Führender Autor der wissenschaftlichen Erklärung Dr. Benjamin I. Goldstein, pädiatrischer  Psychiater am Sunnybrook Health Sciences Centre und der University of Toronto in Kanada, und seine Kollegen analysierten systematisch sämtliche Studien, die bis dato das Risiko für Herzkrankheiten bei Jugendlichen mit affektiven Störungen untersucht haben.

Die Arbeitsgruppe fand dabei heraus, dass Teenager mit einer Major Depression oder bipolaren Störung mit größerer Wahrscheinlichkeit bekannte Risikofaktoren für Herzkrankheiten aufwiesen als Jugendliche ohne diese Störungen. Zu diesen vermehrt auftretenden Risikofaktoren zählten Bluthochdruck, die Hypercholesterinämie, Übergewicht, Diabetes mellitus Typ 2 sowie die Arteriosklerose.

Das gehäufte Austreten dieser Risikofaktoren konnte laut den Autoren nicht gänzlich durch andere Faktoren wie zum Beispiel mangelnde Bewegung, Rauchen oder Drogenkonsum erklärt werden. Auch Psychopharmaka, die ja bekanntlich zu einer Gewichtszunahme sowie Bluthochdruck und erhöhten Cholesterinwerten führen, stellten keine Erklärung dar, weil die Jugendlichen in den Studien mehrheitlich keine derartige Medikation erhielten.

Dr. Goldstein und seinen Mitarbeiter ist es bis zum Ende nicht gelungen eine sichere biologische Erklärung für ihre Erkenntnisse zu finden. Dennoch verweisen sie auf  frühere Studien, die einen Zusammenhang zwischen affektiven Störungen in der Jugend und Entzündungsprozessen sowie anderen Formen der Zellschädigung gefunden haben.

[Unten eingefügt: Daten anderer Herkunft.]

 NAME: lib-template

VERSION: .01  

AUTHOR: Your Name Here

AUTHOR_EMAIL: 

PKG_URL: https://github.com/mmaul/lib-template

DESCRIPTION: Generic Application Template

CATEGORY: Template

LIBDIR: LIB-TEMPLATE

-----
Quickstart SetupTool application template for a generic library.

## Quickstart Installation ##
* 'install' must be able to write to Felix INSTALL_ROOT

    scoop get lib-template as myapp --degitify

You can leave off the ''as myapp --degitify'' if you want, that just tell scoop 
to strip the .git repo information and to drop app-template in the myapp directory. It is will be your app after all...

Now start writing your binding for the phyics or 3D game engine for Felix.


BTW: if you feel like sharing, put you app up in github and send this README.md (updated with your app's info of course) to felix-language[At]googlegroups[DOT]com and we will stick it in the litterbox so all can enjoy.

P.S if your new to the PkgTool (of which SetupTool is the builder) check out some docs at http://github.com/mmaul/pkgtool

Laut National Institute of Mental Health, hatten im Jahr 2012 rund 2,2 Millionen amerikanische Jugendliche im Alter von 12-17 Jahren eine schwere depressive Episode. Eine Studie im gleichen Jahr schätzte währenddessen, dass rund 2,5 % der Jugendlichen im Alter von 13-18 die Kriterien für eine bipolare Störung erfüllten.

Frühes Handeln ist zwingend erforderlich, um bei Jugendlichen mit affektiven Störungen das Risiko für Herzerkrankungen zu verringern

Aufgrund ihrer Erkenntnisse schlussfolgern Dr. Goldstein und sein Team, dass Major Depressionen sowie bipolare Störungen zukünftig als moderate Risikofaktoren für Herzerkrankungen bei Jugendlichen gewertet und beachtet werden sollen. Goldstein sagt:

“Affektive Störungen stellen häufig einen lebenslangen Zustand dar. Das frühe und konsequente Management von kardiovaskulären Risikofaktoren ist absolut entscheidend, wenn es darum geht bei den kommenden Generationen ein verbessertes kardiovaskuläres Outcome zu erzielen. Diese psychischen Störungen stellen ein erhöhtes Risiko für Herzkrankheit dar. Sie erfordern deshalb eine erhöhte Wachsamkeit und ein interventionelles Handeln zum frühestmöglichen Zeitpunkt.”

Dr. Goldstein hofft, dass sein wissenschaftliches Statement betroffene Jugendliche, ihre Familien sowie das Gesundheitssystem dazu bewegt den Krankheiten früh entgegenzuwirken, um so ihr Risiko für weitere schwere Erkrankungen zu verringern.